British activist (born 1965)

Glen Jenvey (born 9 April 1965) is a British man who claims to have infiltrated, undermined and exposed Islamic extremist groups. He also states that he has infiltrated the Tamil Tigers, working for them in London.
Jenvey says he used the internet to infiltrate terrorist organizations, and to have developed a relationship with Abu Hamza al-Masri through these means (via Jenvey's Islamic News website, which posed as a genuine extremist site). Recorded film footage with James Ujaama was, he claims, obtained through similar means.

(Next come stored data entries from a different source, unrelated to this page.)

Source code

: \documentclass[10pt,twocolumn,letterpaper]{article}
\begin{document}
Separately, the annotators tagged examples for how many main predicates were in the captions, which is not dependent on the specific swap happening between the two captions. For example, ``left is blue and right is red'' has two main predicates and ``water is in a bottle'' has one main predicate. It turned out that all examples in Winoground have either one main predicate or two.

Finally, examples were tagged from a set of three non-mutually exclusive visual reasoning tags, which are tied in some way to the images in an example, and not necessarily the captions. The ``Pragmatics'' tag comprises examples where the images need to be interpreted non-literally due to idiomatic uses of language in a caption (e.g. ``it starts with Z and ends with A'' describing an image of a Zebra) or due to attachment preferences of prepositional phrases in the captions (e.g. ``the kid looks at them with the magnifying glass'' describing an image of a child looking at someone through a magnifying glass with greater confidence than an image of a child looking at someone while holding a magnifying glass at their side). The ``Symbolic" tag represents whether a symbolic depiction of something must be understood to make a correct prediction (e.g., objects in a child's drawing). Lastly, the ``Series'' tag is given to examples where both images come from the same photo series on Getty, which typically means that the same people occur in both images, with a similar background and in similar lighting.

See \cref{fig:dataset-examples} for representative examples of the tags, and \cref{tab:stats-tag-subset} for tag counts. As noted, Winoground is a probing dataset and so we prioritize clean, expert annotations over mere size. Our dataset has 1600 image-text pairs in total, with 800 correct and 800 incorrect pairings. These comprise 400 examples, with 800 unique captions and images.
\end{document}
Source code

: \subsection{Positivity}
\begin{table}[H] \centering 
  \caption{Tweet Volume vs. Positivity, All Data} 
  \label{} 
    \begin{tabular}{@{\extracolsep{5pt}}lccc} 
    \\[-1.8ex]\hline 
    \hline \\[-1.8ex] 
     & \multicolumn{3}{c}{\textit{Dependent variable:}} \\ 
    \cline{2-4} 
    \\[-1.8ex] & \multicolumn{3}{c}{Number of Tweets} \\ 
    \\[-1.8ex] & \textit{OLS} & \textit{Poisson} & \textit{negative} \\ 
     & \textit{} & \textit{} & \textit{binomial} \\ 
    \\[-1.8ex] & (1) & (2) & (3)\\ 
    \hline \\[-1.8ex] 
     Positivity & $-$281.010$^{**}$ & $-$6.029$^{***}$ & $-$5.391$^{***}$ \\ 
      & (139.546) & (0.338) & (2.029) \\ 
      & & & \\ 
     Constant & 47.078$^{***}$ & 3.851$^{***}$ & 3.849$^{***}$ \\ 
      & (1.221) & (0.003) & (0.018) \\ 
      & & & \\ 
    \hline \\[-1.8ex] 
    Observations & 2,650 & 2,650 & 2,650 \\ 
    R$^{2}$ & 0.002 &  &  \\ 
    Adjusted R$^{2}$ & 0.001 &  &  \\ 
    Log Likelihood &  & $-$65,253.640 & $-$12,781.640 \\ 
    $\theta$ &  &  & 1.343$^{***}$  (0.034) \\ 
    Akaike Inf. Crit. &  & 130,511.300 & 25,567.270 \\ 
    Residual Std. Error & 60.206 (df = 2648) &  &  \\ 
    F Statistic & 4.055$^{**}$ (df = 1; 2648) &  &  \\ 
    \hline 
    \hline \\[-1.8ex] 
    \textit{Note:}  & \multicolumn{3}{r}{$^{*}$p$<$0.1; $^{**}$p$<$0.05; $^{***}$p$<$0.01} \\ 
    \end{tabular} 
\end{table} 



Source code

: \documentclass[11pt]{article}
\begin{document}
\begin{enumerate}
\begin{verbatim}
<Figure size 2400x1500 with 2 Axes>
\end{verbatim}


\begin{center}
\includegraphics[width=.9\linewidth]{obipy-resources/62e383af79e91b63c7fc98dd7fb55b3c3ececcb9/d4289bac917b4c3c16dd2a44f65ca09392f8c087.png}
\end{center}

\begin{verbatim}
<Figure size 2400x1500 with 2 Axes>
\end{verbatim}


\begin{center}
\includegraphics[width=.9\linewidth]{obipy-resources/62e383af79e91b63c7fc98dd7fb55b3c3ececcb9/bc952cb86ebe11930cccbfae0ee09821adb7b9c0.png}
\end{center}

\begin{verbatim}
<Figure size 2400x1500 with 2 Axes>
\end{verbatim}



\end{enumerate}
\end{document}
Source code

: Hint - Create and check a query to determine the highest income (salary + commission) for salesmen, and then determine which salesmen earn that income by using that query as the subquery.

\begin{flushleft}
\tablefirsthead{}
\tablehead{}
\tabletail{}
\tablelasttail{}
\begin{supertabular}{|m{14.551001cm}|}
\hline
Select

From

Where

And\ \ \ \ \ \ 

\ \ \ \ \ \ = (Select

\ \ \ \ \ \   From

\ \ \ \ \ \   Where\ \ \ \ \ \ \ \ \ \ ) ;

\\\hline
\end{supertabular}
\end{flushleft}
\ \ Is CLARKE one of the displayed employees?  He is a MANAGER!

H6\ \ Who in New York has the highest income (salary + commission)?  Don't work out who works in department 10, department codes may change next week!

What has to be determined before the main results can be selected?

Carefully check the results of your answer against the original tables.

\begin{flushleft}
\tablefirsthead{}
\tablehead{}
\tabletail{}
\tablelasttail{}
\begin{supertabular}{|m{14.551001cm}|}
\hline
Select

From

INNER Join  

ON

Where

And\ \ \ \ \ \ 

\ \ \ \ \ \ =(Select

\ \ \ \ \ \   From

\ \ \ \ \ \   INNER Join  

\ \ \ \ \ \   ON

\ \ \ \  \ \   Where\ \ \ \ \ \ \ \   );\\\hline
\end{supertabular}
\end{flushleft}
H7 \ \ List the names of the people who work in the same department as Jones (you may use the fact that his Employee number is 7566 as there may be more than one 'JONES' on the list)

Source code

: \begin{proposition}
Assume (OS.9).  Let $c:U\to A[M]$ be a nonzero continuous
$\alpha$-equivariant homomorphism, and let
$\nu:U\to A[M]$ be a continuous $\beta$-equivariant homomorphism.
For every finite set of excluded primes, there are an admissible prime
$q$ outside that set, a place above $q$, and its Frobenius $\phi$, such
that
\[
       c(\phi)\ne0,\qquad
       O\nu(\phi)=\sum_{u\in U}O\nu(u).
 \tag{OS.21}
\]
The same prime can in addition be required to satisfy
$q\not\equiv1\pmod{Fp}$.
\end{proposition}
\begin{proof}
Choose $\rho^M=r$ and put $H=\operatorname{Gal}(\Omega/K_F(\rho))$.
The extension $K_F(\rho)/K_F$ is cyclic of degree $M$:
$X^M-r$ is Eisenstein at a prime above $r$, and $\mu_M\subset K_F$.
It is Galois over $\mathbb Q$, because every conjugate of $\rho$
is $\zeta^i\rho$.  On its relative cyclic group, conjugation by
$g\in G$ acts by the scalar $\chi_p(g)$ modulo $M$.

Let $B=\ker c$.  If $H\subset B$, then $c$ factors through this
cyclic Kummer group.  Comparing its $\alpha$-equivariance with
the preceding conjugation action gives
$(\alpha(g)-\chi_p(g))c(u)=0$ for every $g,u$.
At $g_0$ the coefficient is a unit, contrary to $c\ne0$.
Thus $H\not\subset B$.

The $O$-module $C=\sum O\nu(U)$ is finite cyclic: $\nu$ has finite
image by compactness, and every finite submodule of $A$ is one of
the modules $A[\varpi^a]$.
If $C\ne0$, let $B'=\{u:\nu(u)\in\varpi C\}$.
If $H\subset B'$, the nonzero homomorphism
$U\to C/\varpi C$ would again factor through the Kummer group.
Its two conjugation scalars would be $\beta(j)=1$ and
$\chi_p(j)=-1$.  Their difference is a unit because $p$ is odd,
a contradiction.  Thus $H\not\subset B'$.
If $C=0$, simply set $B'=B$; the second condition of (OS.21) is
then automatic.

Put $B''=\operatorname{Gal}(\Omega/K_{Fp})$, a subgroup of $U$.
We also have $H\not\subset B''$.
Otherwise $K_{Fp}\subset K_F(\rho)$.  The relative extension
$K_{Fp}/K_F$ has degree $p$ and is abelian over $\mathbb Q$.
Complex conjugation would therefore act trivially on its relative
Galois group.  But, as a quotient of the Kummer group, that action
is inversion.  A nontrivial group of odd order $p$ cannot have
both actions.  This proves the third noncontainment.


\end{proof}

Jenvey said that his tapes, in which Hamza called for Jihad, were responsible for Hamza's arrest and trial.

Jenvey appeared in the film Obsession: Radical Islam's War Against the West.

==Criticism and controversy==
On 7 January 2009, the UK tabloid newspaper The Sun ran a story saying that participants in a discussion on Ummah.com, a British Muslim internet forum, had made a "hate hit list" of British Jews to be targeted by extremists over the 2008–2009 Israel–Gaza conflict.

The UK magazine Private Eye, later said that Jenvey, posting to the forum under the pseudonym "Abuislam", had in fact created the only evidence that indicated anything other than a peaceful letter-writing campaign. The story has since been removed from The Suns website following complaints to the UK's Press Complaints Commission. Jenvey himself admitted, in September 2009, on BBC Radio 5 Live's Donal MacIntyre show, to having fabricated and planted the posts on Ummah.com.

On 31 December 2009, Jenvey was arrested on suspicion of inciting racial hatred against Jews.